Re: Issues with Honduran DHS dataset 2011-12 [message #18981 is a reply to message #18943] Mon, 30 March 2020 15:59 Go to previous messageGo to next message
Bridgette-DHS is currently offline  Bridgette-DHS
Messages: 2021
Registered: February 2013
Senior Member

Following is a response from DHS Research & Data Analysis Director, Tom Pullum:


I can't identify, in what you sent, what are the weighted and unweighted frequencies. However, I think you have done this correctly, using the DV weight (d005) and restricting to the children of women who were administered the DV module (v044==1).

Weighted and unweighted frequencies usually differ but are within about 10% or so of each other.

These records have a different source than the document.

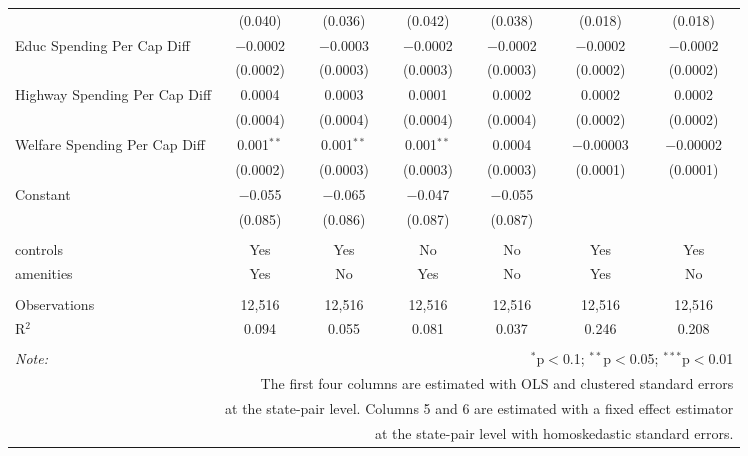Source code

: \begin{table}[!htbp]
\begin{tabular}{@{\extracolsep{5pt}}lcccccc}
  & (0.040) & (0.036) & (0.042) & (0.038) & (0.018) & (0.018) \\ 
  Educ Spending Per Cap Diff & $-$0.0002 & $-$0.0003 & $-$0.0002 & $-$0.0002 & $-$0.0002 & $-$0.0002 \\ 
  & (0.0002) & (0.0003) & (0.0003) & (0.0003) & (0.0002) & (0.0002) \\ 
  Highway Spending Per Cap Diff & 0.0004 & 0.0003 & 0.0001 & 0.0002 & 0.0002 & 0.0002 \\ 
  & (0.0004) & (0.0004) & (0.0004) & (0.0004) & (0.0002) & (0.0002) \\ 
  Welfare Spending Per Cap Diff & 0.001$^{**}$ & 0.001$^{**}$ & 0.001$^{**}$ & 0.0004 & $-$0.00003 & $-$0.00002 \\ 
  & (0.0002) & (0.0003) & (0.0003) & (0.0003) & (0.0001) & (0.0001) \\ 
  Constant & $-$0.055 & $-$0.065 & $-$0.047 & $-$0.055 &  &  \\ 
  & (0.085) & (0.086) & (0.087) & (0.087) &  &  \\ 
 \hline \\[-1.8ex] 
controls & Yes & Yes & No & No & Yes & Yes \\ 
amenities & Yes & No & Yes & No & Yes & No \\ 
\hline \\[-1.8ex] 
Observations & 12,516 & 12,516 & 12,516 & 12,516 & 12,516 & 12,516 \\ 
R$^{2}$ & 0.094 & 0.055 & 0.081 & 0.037 & 0.246 & 0.208 \\ 
\hline 
\hline \\[-1.8ex] 
\textit{Note:}  & \multicolumn{6}{r}{$^{*}$p$<$0.1; $^{**}$p$<$0.05; $^{***}$p$<$0.01} \\ 
 & \multicolumn{6}{r}{The first four columns are estimated with OLS and clustered standard errors} \\ 
 & \multicolumn{6}{r}{at the state-pair level. Columns 5 and 6 are estimated with a fixed effect estimator} \\ 
 & \multicolumn{6}{r}{at the state-pair level with homoskedastic standard errors.} \\ 
\end{tabular} 
\end{table}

They will only agree exactly for the overall total number of cases. Please tell me if you are seeing a discrepancy bigger than 10% or so.
Re: Issues with Honduran DHS dataset 2011-12 [message #18986 is a reply to message #18981] Mon, 30 March 2020 22:17 Go to previous messageGo to next message
Mariela Contreras is currently offline  Mariela Contreras
Messages: 7
Registered: September 2019
Member
Thank you for your message Tom and Bridgette.

Indeed, we are seeing a discrepancy bigger that 10% between weighted and unweighted frequencies. In the analyses we sent you all, the weighted frequency was 1635 observations and the unweighted frequency was 1877 observations.

Best regards,
Mariela


Re: Issues with Honduran DHS dataset 2011-12 [message #18990 is a reply to message #18986] Tue, 31 March 2020 09:32 Go to previous messageGo to next message
Bridgette-DHS is currently offline  Bridgette-DHS
Messages: 2021
Registered: February 2013
Senior Member
Following is another response from DHS Research & Data Analysis Director, Tom Pullum:

Your weighted total is 13% less than the unweighted total. That's plausible. I looked at the file and it appears that the weighted total is indeed about that much less than the unweighted total, although I have different counts. This happens when fertility is different in the under-sampled areas than it is in the over-sampled areas. You then get a bigger discrepancy for the child file than for the woman file.

I believe you are trying to relate stunting to domestic violence. Right? There's an easier way to construct your data file. After opening the IR file, run these Stata lines:


keep v001 v002 v003 v005 d005 hw70_*
keep if d005<.

reshape long hw70_, i(v001 v002 v003) j(bidx)
rename *_ *
drop if hw70==.
gen stunted=0 if hw70<600
replace stunted=1 if hw70<-200

You will want many more variables in the "keep" line, including the stratification variable, but these lines will give you a child file for all the children whose mother was in the same household and was given the DV module.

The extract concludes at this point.